# Kahlua Chicken Wings



## kansasgirl (Feb 21, 2005)

Wonderful!

Kahlua Chicken Wings
2 tb Butter 1/2 c Onion, finely chopped 
3/4 ts Chile powder 
Hot sauce to taste
1 c Barbecue sauce 
2 tb Honey 
Salt and pepper to taste 
2 cloves Garlic, minced 
1 ts Cumin 
1/2 c Coffee liqueur 
2 tb Worcestershire sauce 
1 ts Salt 
20 Chicken wings 

1.In a large saucepan melt butter, saute garlic and onion over medium heat for 3 minutes. Add cumin and chili powder and cook, stirring constantly for 2 minutes. 
2.Blend in Coffee Liqueur and cook to reduce liquid by one-half.
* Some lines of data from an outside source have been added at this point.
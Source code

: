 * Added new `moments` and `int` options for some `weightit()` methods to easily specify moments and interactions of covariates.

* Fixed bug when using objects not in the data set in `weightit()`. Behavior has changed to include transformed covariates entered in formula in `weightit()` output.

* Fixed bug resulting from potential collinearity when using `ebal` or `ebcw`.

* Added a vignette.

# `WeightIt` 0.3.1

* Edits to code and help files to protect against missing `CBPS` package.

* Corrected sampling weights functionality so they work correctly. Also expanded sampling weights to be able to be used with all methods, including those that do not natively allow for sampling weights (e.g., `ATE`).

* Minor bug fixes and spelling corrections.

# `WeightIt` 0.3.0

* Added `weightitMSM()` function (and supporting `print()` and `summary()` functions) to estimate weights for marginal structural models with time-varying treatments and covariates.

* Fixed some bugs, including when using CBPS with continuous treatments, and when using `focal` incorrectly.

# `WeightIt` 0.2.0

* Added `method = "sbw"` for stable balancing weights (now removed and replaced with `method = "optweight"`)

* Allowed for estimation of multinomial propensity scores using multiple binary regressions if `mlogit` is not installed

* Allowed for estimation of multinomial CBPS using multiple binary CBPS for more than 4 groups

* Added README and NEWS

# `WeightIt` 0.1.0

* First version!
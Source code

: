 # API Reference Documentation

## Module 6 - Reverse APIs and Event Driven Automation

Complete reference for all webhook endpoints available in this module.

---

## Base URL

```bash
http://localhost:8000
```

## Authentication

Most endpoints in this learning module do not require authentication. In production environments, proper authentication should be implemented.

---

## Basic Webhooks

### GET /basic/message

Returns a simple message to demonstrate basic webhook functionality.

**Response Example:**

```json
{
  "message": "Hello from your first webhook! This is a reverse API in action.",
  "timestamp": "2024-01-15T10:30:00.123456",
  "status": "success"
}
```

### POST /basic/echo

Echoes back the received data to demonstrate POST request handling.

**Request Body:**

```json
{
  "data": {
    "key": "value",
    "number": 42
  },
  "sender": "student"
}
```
Stir in hot sauce, Worcestershire, barbeque sauce and salt. Simmer 5 minutes. Remove from heat and add honey. Set aside and allow to cool. 
3.Prepare chicken wings by removing and discarding the tips. Divide the wings in half at the remaining joint. Marinate the wings in the cooked sauce for 1 hour at room temperature, or overnight in the refrigerator. 
4.To cook, place the marinated wings on a broiler pan, sprinkle with salt and pepper and broil 5 minutes, turn and brush with the remaining sauce and bake at 350 degrees for 15 minutes. Serve hot. Remaining marinade can be brought to a boil and reduced to use as a dipping sauce.


----------



## nicole (Feb 22, 2005)

YUUUUUMMMY, I love Kahlua..


----------